John Kerry, ha nello specifico accusato l’Isis di “crimini contro l’umanità” e poi ancora di “pulizia etnica”, affermando nello specifico “Il fatto è che l’Isis uccide cristiani in quanto cristiani, yazidi in quanto yazidi e sciiti in quanto sciiti. Faremo il possibile per fare i modo che gli autori ne rispondano”. Kerry nel corso del suo intervento ha fatto riferimento all’agosto del 2014 quando Daesh, e con questo termine viene inteso l’acronimo arabo per il gruppo terrorista, ha ucciso centinaia di yazidi e tantissimi cristiani sono stati invece uccisi mentre invece un vasto numero di donne di fede cristiana sono state costrette a diventare schiave sessuali. A tal proposito Kerry ha nello specifico affermato “Le hanno vendute all’asta, le hanno stuprate a loro piacimento e hanno distrutto le comunità a cui appartenevano da innumerevoli generazioni”.

Kerry nel corso del suo intervento ha dichiarato “Daesh è genocida per sua stessa ammissione, ideologia e azioni, in quello che dice, crede e fa”, specificando inoltre che si è molto importante dare un nome a questi crimini ma, andrebbe considerato ancora più importante il tentativo di mettere un punto e dunque fermare tali crimini. “Daesh è anche responsabile di crimini contro l’umanità nei confronti delle stesse comunità ma in alcuni casi anche nei confronti di musulmani sunniti, curdi e altre minoranze. In definitiva tutti i fatti devono essere portati alla luce da un’indagine indipendente e attraverso la determinazione legale formale fatta da una Corte o tribunale competente”  ha continuato Kerry specificando inoltre che proprio gli Stati Uniti “sosterranno attivamente gli sforzi per raccogliere, conservare documenti e analizzare le prove delle atrocità”. Ma il segretario di Stato John Kerry ha voluto però precisare che in realtà, i terroristi dell’Isis non sono assolutamente invincibili in quanto, ha voluto ben precisare che sono già stati allontanati dal 40% del territorio che controllava in Iraq e dal 20% di quello che controllava in Siria.

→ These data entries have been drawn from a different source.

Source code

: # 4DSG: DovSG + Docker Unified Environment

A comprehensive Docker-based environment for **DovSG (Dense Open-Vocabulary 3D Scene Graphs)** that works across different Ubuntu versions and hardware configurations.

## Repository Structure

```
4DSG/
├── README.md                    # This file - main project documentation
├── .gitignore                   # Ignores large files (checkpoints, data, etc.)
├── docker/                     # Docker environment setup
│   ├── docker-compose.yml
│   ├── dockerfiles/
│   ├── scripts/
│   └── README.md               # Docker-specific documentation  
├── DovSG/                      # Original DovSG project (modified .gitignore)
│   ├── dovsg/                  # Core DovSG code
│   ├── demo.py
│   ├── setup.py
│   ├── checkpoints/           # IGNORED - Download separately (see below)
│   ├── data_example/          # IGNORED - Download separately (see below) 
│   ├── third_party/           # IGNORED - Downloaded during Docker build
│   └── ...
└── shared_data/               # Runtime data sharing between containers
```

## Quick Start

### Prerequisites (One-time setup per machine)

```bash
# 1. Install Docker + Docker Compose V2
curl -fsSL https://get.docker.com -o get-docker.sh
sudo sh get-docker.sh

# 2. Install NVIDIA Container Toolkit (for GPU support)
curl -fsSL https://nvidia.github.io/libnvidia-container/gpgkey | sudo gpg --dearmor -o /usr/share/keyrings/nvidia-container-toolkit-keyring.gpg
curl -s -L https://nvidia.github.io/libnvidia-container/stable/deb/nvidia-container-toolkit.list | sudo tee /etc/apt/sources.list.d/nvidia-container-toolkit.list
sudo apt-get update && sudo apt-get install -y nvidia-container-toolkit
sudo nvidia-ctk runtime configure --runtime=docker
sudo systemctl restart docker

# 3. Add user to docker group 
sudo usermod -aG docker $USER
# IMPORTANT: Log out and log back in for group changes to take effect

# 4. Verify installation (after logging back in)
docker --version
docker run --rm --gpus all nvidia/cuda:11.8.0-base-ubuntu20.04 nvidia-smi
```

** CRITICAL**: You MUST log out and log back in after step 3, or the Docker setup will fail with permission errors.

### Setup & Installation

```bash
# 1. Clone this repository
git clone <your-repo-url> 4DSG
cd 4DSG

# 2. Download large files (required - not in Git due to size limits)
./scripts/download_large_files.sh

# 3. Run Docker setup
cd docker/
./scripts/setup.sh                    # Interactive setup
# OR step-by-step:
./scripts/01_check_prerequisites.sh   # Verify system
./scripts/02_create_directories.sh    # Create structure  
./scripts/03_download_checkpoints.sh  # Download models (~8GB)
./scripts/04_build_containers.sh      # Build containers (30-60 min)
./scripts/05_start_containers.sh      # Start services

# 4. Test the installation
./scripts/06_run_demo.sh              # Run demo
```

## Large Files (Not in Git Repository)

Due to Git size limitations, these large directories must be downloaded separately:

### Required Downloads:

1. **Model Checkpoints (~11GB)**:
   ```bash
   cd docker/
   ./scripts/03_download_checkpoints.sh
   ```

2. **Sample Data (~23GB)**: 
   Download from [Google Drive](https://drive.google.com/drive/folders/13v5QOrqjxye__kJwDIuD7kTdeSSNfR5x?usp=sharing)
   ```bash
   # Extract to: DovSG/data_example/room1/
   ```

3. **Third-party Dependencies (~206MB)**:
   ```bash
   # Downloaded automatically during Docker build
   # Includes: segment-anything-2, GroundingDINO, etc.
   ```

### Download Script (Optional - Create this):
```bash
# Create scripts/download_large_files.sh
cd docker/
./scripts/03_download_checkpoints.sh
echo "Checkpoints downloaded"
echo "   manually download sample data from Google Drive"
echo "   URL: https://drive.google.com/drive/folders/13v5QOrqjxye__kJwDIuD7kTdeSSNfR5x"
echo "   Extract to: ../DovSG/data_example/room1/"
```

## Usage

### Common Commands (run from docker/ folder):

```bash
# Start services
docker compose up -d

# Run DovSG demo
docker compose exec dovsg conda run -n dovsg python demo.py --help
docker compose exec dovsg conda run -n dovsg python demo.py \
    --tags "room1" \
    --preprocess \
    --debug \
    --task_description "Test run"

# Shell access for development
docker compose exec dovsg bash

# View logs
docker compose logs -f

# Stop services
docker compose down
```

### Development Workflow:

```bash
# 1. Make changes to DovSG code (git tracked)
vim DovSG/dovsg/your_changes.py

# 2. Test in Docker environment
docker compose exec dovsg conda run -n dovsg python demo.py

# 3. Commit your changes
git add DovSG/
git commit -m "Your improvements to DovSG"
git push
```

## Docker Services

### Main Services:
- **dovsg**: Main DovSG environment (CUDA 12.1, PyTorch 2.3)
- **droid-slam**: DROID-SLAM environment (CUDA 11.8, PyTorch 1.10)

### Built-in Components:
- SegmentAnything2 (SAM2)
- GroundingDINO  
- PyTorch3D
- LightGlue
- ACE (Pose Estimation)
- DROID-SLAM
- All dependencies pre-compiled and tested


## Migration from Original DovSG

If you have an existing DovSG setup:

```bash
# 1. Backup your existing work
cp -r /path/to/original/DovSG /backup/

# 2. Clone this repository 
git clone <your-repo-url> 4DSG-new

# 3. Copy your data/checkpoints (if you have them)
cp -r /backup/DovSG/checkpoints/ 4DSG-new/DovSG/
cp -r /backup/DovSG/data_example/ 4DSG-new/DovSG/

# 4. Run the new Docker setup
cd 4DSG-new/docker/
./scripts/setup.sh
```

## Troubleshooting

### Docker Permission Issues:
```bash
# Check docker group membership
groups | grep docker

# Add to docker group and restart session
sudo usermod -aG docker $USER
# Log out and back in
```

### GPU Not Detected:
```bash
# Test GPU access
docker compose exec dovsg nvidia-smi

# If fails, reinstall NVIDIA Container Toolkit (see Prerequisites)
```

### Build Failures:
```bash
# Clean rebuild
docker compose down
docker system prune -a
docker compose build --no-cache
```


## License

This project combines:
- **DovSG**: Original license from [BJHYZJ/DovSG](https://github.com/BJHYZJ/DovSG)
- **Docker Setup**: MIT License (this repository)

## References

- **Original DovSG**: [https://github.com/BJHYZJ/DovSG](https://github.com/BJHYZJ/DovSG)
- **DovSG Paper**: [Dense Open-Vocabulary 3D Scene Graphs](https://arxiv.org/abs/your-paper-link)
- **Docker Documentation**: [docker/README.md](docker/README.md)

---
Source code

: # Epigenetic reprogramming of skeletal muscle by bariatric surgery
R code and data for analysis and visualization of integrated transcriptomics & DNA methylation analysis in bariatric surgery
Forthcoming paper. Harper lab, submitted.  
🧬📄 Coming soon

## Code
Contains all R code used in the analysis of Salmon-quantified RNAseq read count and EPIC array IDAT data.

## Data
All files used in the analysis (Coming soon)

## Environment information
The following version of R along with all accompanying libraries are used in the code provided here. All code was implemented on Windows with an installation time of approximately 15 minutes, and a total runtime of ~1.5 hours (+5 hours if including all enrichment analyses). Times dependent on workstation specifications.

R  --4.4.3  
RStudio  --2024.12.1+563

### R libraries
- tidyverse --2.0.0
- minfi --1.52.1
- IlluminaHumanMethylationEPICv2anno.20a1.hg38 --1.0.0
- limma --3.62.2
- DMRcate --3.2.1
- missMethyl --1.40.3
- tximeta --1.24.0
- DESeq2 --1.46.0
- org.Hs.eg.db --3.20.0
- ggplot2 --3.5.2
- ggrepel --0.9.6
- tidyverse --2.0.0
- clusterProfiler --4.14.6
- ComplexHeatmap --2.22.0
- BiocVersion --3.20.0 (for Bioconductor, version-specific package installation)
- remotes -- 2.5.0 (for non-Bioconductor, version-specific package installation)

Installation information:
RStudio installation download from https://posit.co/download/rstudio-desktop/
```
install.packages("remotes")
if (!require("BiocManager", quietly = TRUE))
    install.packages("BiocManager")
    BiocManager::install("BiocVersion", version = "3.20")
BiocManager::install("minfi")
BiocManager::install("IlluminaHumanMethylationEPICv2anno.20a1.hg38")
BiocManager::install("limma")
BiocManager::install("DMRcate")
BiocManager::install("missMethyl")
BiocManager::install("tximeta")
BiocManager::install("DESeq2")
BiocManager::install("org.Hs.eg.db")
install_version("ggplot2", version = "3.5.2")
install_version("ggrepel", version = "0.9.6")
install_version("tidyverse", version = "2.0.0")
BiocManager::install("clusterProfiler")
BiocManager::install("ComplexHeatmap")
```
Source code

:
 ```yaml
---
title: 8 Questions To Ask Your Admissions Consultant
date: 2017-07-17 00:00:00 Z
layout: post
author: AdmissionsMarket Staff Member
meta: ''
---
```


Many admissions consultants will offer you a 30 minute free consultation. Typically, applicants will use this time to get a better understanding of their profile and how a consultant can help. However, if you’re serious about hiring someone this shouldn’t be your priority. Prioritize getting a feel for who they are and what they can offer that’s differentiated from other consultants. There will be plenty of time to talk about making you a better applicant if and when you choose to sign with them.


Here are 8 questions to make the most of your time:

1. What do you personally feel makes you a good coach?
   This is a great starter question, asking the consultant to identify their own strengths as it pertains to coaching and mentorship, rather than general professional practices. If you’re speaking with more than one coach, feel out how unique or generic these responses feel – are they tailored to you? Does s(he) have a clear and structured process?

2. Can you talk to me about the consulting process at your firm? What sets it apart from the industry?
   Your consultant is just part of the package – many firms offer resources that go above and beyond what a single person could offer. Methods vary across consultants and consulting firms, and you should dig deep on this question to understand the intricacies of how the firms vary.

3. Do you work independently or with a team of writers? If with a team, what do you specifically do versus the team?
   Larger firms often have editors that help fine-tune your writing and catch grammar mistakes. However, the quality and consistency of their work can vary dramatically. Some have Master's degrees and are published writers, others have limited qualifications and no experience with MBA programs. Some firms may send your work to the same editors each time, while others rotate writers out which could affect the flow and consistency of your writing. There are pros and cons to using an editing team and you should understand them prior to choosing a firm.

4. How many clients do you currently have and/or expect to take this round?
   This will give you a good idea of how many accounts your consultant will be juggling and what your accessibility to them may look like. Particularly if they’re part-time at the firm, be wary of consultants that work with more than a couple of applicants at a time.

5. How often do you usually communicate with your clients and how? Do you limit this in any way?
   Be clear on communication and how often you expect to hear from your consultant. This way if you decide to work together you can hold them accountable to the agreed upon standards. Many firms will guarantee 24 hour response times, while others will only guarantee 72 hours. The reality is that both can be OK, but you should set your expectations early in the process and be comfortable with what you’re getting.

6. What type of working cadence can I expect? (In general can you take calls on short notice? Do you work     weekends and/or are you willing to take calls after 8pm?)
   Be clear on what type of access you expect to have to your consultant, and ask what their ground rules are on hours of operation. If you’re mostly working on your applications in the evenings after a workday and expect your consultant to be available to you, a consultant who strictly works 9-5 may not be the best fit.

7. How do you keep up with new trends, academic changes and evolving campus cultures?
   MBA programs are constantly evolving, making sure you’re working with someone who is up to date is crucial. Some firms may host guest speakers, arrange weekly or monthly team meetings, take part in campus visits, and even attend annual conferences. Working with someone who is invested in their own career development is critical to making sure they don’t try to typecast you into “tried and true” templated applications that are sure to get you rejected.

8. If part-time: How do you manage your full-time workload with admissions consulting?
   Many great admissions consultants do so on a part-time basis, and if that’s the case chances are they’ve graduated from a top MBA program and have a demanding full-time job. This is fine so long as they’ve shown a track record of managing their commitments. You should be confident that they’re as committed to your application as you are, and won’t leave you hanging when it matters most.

Riguardo invece quella che è l’accusa di genocidio, ecco che l’ultima volta in cui gli Usa avevano denunciato un genocidio risale nello specifico ad ormai molti anni fa ovvero al 2004 in riferimento nello specifico alle atrocità verificatesi in Darfur. Kerry ha inoltre affermato di essere pronti a liberare alcune zone che attualmente si trovano in mano ai terroristi dell’Isis con l’unico obiettivo di proteggere tutte quelle minoranze che purtroppo, al momento, stanno subendo violenza.